Shall I ever forget the humiliation of Christ? Never! never! through all eternity. I shall never forget His humiliation on earth. While seeing Him in glory animates the soul to run after Him, what feeds the soul is the bread come down. That produces a spirit that thinks of everything but itself. Go and study Him, and live by Him, and you will come out in His likeness, in all His grace and gentleness and loveliness. The Lord give us to be so occupied with Him who was so full of love, so full of lowliness, that we shall manifest the same.
True humility does not so much consist in thinking badly of ourselves as in not thinking of ourselves at all. I am too bad to be worth thinking about. What I want is to forget myself and to look to God, who is worth all my thoughts. The only real humbleness and strength and blessing is to forget self in the presence and blessedness of God. May you be in yourself so broken down that you may find One who never breaks down.
“Let this mind be in you which was also in Christ Jesus” (Phil. 2:5). What was the mind that was in Jesus? It was always coming down. The more He humbled Himself, the more He was trampled on. He goes down till He can go no lower, down to the dust of death. Are you content to do this? Are you content to have the mind that was in Christ Jesus, content to be always trampled on?
Dependence
“Without me you can do nothing” (John 15:5).
When we are really weak God never leaves us; but when unconscious of our infirmities we have to learn them by experience. The whole thing for us is to achieve absolute dependence on infallible faithfulness and unwearied love to carry us through. Conscious weakness causes a saint not to dare to move without God. The very essence of the condition of a soul in a right state is conscious dependence. Let us delight in dependence—that a Person above us should minister to us and care for us.

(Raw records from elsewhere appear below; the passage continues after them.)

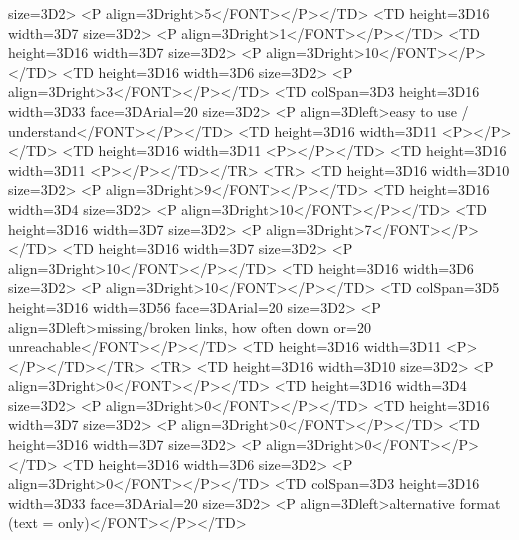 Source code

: size=3D2>
            <P align=3Dright>5</FONT></P></TD>
        <TD height=3D16 width=3D7%
size=3D2>
            <P align=3Dright>1</FONT></P></TD>
        <TD height=3D16 width=3D7%
size=3D2>
            <P align=3Dright>10</FONT></P></TD>
        <TD height=3D16 width=3D6%
size=3D2>
            <P align=3Dright>3</FONT></P></TD>
        <TD colSpan=3D3 height=3D16 width=3D33%
face=3DArial=20
            size=3D2>
            <P align=3Dleft>easy to use / understand</FONT></P></TD>
        <TD height=3D16 width=3D11%
            <P></P></TD>
        <TD height=3D16 width=3D11%
            <P></P></TD>
        <TD height=3D16 width=3D11%
            <P></P></TD></TR>
    <TR>
        <TD height=3D16 width=3D10%
size=3D2>
            <P align=3Dright>9</FONT></P></TD>
        <TD height=3D16 width=3D4%
size=3D2>
            <P align=3Dright>10</FONT></P></TD>
        <TD height=3D16 width=3D7%
size=3D2>
            <P align=3Dright>7</FONT></P></TD>
        <TD height=3D16 width=3D7%
size=3D2>
            <P align=3Dright>10</FONT></P></TD>
        <TD height=3D16 width=3D6%
size=3D2>
            <P align=3Dright>10</FONT></P></TD>
        <TD colSpan=3D5 height=3D16 width=3D56%
face=3DArial=20
            size=3D2>
            <P align=3Dleft>missing/broken links, how often down or=20
            unreachable</FONT></P></TD>
        <TD height=3D16 width=3D11%
            <P></P></TD></TR>
    <TR>
        <TD height=3D16 width=3D10%
size=3D2>
            <P align=3Dright>0</FONT></P></TD>
        <TD height=3D16 width=3D4%
size=3D2>
            <P align=3Dright>0</FONT></P></TD>
        <TD height=3D16 width=3D7%
size=3D2>
            <P align=3Dright>0</FONT></P></TD>
        <TD height=3D16 width=3D7%
size=3D2>
            <P align=3Dright>0</FONT></P></TD>
        <TD height=3D16 width=3D6%
size=3D2>
            <P align=3Dright>0</FONT></P></TD>
        <TD colSpan=3D3 height=3D16 width=3D33%
face=3DArial=20
            size=3D2>
            <P align=3Dleft>alternative format (text =
only)</FONT></P></TD>
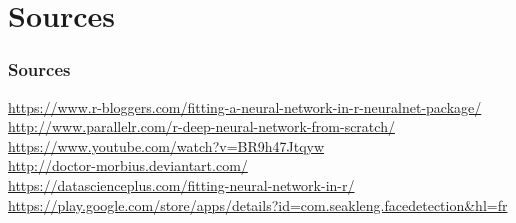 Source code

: \documentclass[compress]{beamer}
\begin{document}
\section*{Sources}
\begin{frame}
\frametitle{Sources}
	\url{https://www.r-bloggers.com/fitting-a-neural-network-in-r-neuralnet-package/}\\
	\url{http://www.parallelr.com/r-deep-neural-network-from-scratch/}\\
	\url{https://www.youtube.com/watch?v=BR9h47Jtqyw}\\
	\url{http://doctor-morbius.deviantart.com/}\\
	\url{https://datascienceplus.com/fitting-neural-network-in-r/}%
	\url{https://play.google.com/store/apps/details?id=com.seakleng.facedetection&hl=fr}
\end{frame}
\end{document}
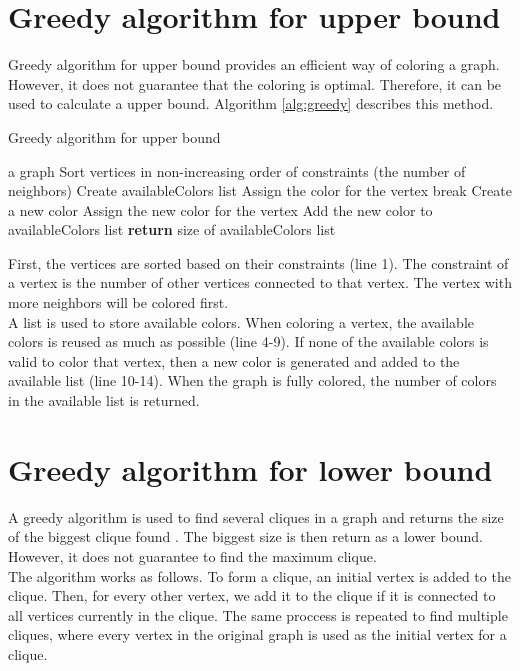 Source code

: \documentclass[a4paper]{report}
\begin{document}
		\section{Greedy algorithm for upper bound}
		Greedy algorithm for upper bound provides an efficient way of coloring a graph. However, it does not guarantee that the coloring is optimal. Therefore, it can be used to calculate a upper bound. Algorithm \ref{alg:greedy} \cite{jensen2011graph} describes this method.\\
		\begin{algorithm}
			\caption{Greedy algorithm for upper bound}
			\label{alg:greedy}
			\begin{algorithmic}[1]
				\REQUIRE a graph
				\STATE Sort vertices in non-increasing order of constraints (the number of neighbors)
				\STATE Create availableColors list
					\STATE Assign the color for the vertex
					\STATE break
					\ENDIF
					\ENDFOR
					\STATE Create a new color
					\STATE Assign the new color for the vertex
					\STATE Add the new color to availableColors list
					\ENDIF
				\ENDFOR
				\STATE \textbf{return} size of availableColors list
			\end{algorithmic}
		\end{algorithm}
		First, the vertices are sorted based on their constraints (line 1). The constraint of a vertex is the number of other vertices connected to that vertex. The vertex with more neighbors will be colored first.\\
		A list is used to store available colors. When coloring a vertex, the available colors is reused as much as possible (line 4-9). If none of the available colors is valid to color that vertex, then a new color is generated and added to the available list (line 10-14). When the graph is fully colored, the number of colors in the available list is returned.\\
		
		\section{Greedy algorithm for lower bound}
		A greedy algorithm is used to find several cliques in a graph and returns the size of the biggest clique found \cite{steven2008algorithm}. The biggest size is then return as a lower bound. However, it does not guarantee to find the maximum clique. \\
		The algorithm works as follows. To form a clique, an initial vertex is added to the clique. Then, for every other vertex, we add it to the clique if it is connected to all vertices currently in the clique. The same proccess is repeated to find multiple cliques, where every vertex in the original graph is used as the initial vertex for a clique. 
		
\end{document}
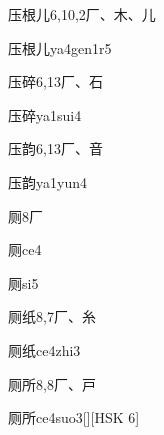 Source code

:\begin{Entry}{压根儿}{6,10,2}{⼚、⽊、⼉}
  \begin{Phonetics}{压根儿}{ya4gen1r5}
  \end{Phonetics}
\end{Entry}

\begin{Entry}{压碎}{6,13}{⼚、⽯}
  \begin{Phonetics}{压碎}{ya1sui4}
  \end{Phonetics}
\end{Entry}

\begin{Entry}{压韵}{6,13}{⼚、⾳}
  \begin{Phonetics}{压韵}{ya1yun4}
  \end{Phonetics}
\end{Entry}

\begin{Entry}{厕}{8}{⼚}
  \begin{Phonetics}{厕}{ce4}
  \end{Phonetics}
  \begin{Phonetics}{厕}{si5}
  \end{Phonetics}
\end{Entry}

\begin{Entry}{厕纸}{8,7}{⼚、⽷}
  \begin{Phonetics}{厕纸}{ce4zhi3}
  \end{Phonetics}
\end{Entry}

\begin{Entry}{厕所}{8,8}{⼚、⼾}
  \begin{Phonetics}{厕所}{ce4suo3}[][HSK 6]
  \end{Phonetics}
\end{Entry}

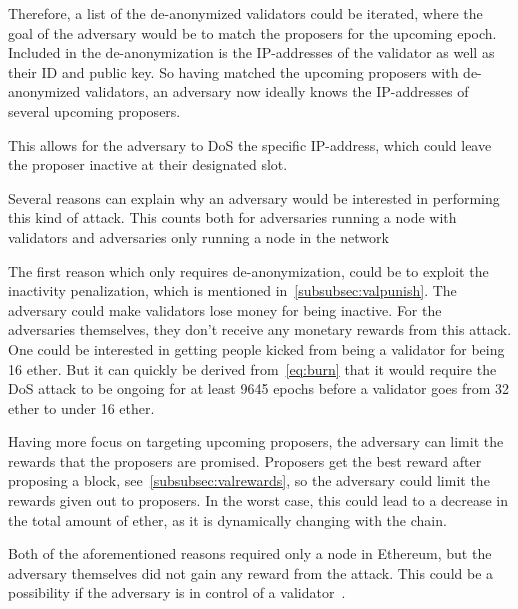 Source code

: Therefore, a list of the de-anonymized validators could be iterated, where the goal of the adversary would be to match the proposers for the upcoming epoch.
Included in the de-anonymization is the IP-addresses of the validator as well as their ID and public key.
So having matched the upcoming proposers with de-anonymized validators, an adversary now ideally knows the IP-addresses of several upcoming proposers.

This allows for the adversary to DoS the specific IP-address, which could leave the proposer inactive at their designated slot.


Several reasons can explain why an adversary would be interested in performing this kind of attack.
This counts both for adversaries running a node with validators and adversaries only running a node in the network


The first reason which only requires de-anonymization, could be to exploit the inactivity penalization, which is mentioned in~\autoref{subsubsec:valpunish}.
The adversary could make validators lose money for being inactive.
For the adversaries themselves, they don't receive any monetary rewards from this attack. 
One could be interested in getting people kicked from being a validator for being 16 ether.
But it can quickly be derived from~\autoref{eq:burn} that it would require the DoS attack to be ongoing for at least 9645 epochs before a validator goes from 32 ether to under 16 ether.


Having more focus on targeting upcoming proposers, the adversary can limit the rewards that the proposers are promised.
Proposers get the best reward after proposing a block, see~\autoref{subsubsec:valrewards}, so the adversary could limit the rewards given out to proposers.
In the worst case, this could lead to a decrease in the total amount of ether, as it is dynamically changing with the chain.


Both of the aforementioned reasons required only a node in Ethereum, but the adversary themselves did not gain any reward from the attack.
This could be a possibility if the adversary is in control of a validator~.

There is an easy way of going on in worldliness, and there is nothing more sad than the quiet comfortable Christian going on day by day apart from dependence on the Lord. We must always be in dependence or fall. In every detail of our lives there is no blessing but in dependence on God. The point for us is to rest in the arm of the Lord, whatever may be, and not run to get help elsewhere.
We may be saying true things in prayer or in testimony, but if we are not realizing our dependence on the Lord we shall not have His strength in the battle. When victory does not tend to worship, we and God part company as soon as the victory is achieved. How sad to see victory often leading to mere joy instead of still greater dependence on and delight in God.
One cannot do an instant without Him; how blessed it is to trust Him!